The prototype has to address many of the possible threats, such as biological, explosives, chemical releases, dirty bombs with radiation and even a nuclear detonation. "But, the facility still has to look and feel like a healing environment, not a fortress," says Pietzrak.

In practical terms, this means a hospital needs surge capacity to handle 20 patients at a time, or 20,000. It also needs a robust decontamination facility and a communication system that will work under any circumstances. Click here to view chart

While the prototype waits for funding, the ER One recommendations can have immediate impli-cations for hospital design, renovation and operations. They not only can improve the readiness of hospitals for large-scale disasters, but also can increase hospital efficiency and safety.

"What we have here is a paradigm breakthrough," says Smith. "What is important is to be better prepared to handle daily operations with common illnesses like multi-drug resistant tuberculosis." Smith notes that half of the people who contracted the SARS virus in Toronto were health-care workers.

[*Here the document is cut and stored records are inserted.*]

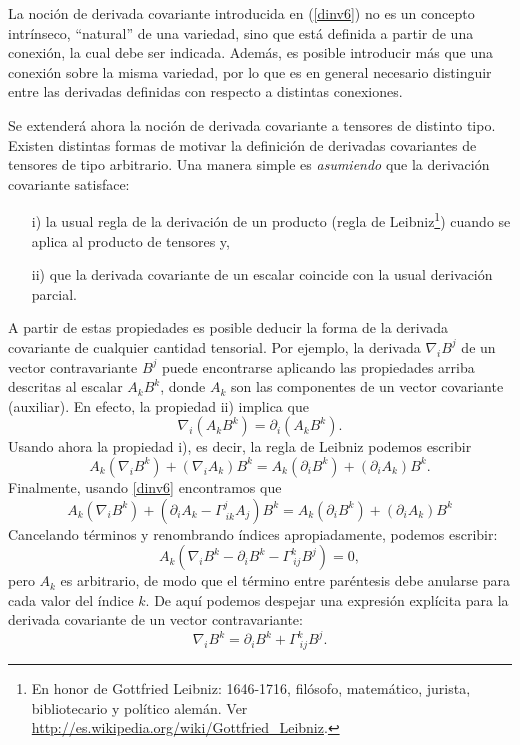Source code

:  La noción de derivada covariante introducida en (\ref{dinv6}) no es un concepto intrínseco, ``natural'' de una variedad, sino que está definida a partir de una conexión, la cual debe ser indicada. Además, es posible introducir más que una conexión sobre la misma variedad, por lo que es en general necesario distinguir entre las derivadas definidas con respecto a distintas conexiones.

Se extenderá ahora la noción de derivada covariante a tensores de distinto tipo. Existen distintas formas de motivar la definición de derivadas covariantes de tensores de tipo arbitrario. Una manera simple es  \textit{asumiendo} que la derivación covariante satisface:
\begin{itemize}
\item[i)] la usual regla de la derivación de un producto (regla de
Leibniz\footnote{En honor de Gottfried Leibniz: 1646-1716, filósofo, matemático, jurista, bibliotecario y político alemán. Ver \url{http://es.wikipedia.org/wiki/Gottfried_Leibniz}.}) cuando se aplica al producto de tensores y,
\item[ii)] que la derivada covariante de un escalar coincide con la usual derivación parcial.
\end{itemize}

A partir de estas propiedades es posible deducir la forma de la derivada covariante de cualquier cantidad tensorial. Por ejemplo, la derivada $\nabla_iB^j$ de un vector contravariante $B^j$ puede encontrarse aplicando las propiedades arriba descritas al escalar $A_k B^k $, donde $A_k$ son las componentes de un vector covariante (auxiliar). En efecto, la propiedad ii) implica que
\begin{equation}
\nabla_i\left( A_k B^k\right)=\partial_i\left( A_k B^k \right).\label{dinv12}
\end{equation}
Usando ahora la propiedad i), es decir, la regla de Leibniz podemos escribir
\begin{equation}
A_k (\nabla_iB^k)+(\nabla_i A_k)B^k = A_k (\partial_iB^k) +(\partial_iA_k)B^k .
\end{equation}
Finalmente, usando \eqref{dinv6} encontramos que
\begin{equation}
A_k (\nabla_iB^k) +\left(\partial_iA_k-\Gamma_{\ ik}^jA_j\right) B^k=A_k (\partial_iB^k) +(\partial_iA_k)B^k 
\end{equation}
Cancelando términos y renombrando índices apropiadamente, podemos
escribir:
\begin{equation}
A_k \left( \nabla_iB^k -\partial_iB^k -\Gamma_{\ ij}^k B^j\right) =0,
\end{equation}
pero $A_k $ es arbitrario, de modo que el término entre paréntesis debe anularse para cada valor del índice $k$. De aquí podemos despejar una expresión explícita para la derivada covariante de un vector contravariante:
\begin{equation}
\boxed{\nabla_iB^k =\partial_iB^k +\Gamma_{\ ij}^kB^j .} \label{dinv15}
\end{equation}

A number of ER One ideas may help prevent such outbreaks in the future. "In the immune room concept, everything is portable," says David Vincent, senior vice president at HKS Architects. An exam treatment room in an emergency department would have life-support medical gasses, lights and power all attached to a gurney rather than built into the structure. This would allow hospital staff to move a contagious patient with all equipment and not worry about decontaminating the equipment after the patient left. This idea already is being used in the U.S. military.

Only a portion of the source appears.